INPUT DATA:
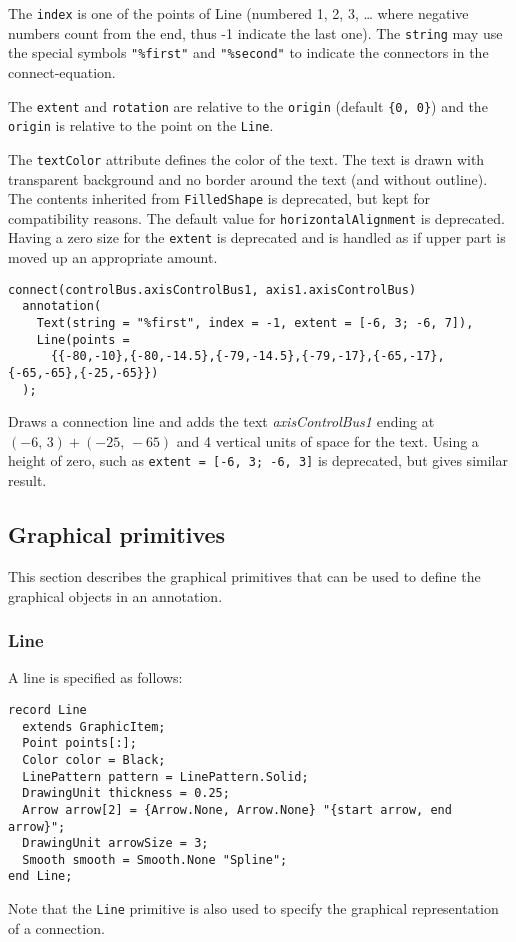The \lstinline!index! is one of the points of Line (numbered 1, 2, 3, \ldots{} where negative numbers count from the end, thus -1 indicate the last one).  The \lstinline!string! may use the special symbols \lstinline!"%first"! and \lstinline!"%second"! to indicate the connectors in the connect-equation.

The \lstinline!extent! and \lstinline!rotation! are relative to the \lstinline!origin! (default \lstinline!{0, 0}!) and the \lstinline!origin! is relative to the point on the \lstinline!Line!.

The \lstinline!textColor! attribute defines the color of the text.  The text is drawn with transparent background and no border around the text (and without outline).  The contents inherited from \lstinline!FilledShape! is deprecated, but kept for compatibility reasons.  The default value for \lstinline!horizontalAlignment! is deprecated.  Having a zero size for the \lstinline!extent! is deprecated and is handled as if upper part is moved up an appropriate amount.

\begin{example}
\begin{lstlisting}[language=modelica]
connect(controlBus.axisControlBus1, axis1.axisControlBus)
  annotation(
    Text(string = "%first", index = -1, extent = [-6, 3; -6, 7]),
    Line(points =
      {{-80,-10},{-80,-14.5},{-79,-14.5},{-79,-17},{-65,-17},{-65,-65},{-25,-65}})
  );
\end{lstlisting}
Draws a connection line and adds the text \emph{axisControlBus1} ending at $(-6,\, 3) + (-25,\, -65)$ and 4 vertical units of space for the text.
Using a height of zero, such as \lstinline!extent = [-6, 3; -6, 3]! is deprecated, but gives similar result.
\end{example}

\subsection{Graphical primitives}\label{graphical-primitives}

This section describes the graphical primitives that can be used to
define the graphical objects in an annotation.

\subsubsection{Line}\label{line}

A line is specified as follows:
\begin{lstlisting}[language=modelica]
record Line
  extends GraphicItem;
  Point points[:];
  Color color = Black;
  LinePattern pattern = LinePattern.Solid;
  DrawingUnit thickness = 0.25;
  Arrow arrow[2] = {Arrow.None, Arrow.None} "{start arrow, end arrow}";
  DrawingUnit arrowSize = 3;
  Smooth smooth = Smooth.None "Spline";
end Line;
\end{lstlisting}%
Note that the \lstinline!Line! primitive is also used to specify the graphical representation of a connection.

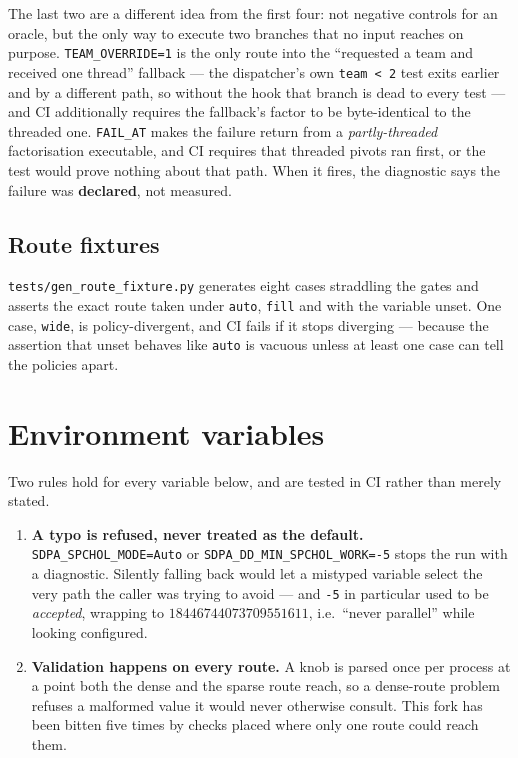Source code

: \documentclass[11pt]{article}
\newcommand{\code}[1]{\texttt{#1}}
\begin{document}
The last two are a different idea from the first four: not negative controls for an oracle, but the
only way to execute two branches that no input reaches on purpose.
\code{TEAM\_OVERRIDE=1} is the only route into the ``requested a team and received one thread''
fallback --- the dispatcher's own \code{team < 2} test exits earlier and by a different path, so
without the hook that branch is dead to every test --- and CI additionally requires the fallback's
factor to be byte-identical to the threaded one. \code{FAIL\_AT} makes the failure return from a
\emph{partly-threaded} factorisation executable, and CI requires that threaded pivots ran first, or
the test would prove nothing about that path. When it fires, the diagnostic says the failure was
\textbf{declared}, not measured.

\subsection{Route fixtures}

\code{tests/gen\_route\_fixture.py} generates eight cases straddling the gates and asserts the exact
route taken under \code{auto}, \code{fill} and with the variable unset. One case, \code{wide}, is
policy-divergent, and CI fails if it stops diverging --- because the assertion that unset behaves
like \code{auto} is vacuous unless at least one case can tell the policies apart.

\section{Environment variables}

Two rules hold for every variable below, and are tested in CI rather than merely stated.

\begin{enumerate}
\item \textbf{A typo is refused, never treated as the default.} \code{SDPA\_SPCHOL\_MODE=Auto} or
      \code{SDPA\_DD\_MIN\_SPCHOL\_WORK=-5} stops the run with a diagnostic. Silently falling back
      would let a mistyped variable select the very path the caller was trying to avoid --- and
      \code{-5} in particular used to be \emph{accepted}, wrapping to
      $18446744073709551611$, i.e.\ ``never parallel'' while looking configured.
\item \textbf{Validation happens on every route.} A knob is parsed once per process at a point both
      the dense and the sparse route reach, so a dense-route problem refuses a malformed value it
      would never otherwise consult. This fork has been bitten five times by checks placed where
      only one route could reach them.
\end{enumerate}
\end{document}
* * *
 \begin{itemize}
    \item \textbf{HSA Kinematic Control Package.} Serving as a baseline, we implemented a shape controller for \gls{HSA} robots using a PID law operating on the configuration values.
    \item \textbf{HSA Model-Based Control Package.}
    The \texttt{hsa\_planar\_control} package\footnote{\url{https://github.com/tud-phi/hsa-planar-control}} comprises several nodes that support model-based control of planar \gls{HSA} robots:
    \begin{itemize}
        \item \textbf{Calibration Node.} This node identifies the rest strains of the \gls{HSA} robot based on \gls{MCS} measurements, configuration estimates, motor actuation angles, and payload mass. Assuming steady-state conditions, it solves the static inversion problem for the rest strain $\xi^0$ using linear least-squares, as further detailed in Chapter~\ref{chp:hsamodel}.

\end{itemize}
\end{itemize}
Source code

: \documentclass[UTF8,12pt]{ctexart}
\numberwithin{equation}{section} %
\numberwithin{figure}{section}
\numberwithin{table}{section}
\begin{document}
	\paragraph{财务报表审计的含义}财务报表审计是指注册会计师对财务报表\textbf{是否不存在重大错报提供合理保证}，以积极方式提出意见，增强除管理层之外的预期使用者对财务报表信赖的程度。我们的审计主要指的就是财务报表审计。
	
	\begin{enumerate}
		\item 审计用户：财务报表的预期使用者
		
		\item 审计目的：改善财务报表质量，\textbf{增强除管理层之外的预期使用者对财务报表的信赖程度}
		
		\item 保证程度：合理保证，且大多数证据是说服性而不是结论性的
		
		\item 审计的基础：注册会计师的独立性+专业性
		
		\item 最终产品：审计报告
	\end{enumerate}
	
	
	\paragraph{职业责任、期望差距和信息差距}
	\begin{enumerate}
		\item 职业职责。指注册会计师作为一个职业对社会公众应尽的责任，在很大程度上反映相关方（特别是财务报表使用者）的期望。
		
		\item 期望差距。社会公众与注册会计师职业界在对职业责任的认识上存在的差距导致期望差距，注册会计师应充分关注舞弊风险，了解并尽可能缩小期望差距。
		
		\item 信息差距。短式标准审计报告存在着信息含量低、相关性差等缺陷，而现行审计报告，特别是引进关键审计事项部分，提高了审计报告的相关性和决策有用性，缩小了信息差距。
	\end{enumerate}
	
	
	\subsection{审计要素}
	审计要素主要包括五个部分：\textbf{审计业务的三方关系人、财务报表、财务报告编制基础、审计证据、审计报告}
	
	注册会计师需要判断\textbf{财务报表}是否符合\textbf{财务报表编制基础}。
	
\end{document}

WORK TO BE COMPLETED: Among the entries above, how many lines hold the string "only"? Respond with nothing but the number.

PROBLEM SOLUTION: 3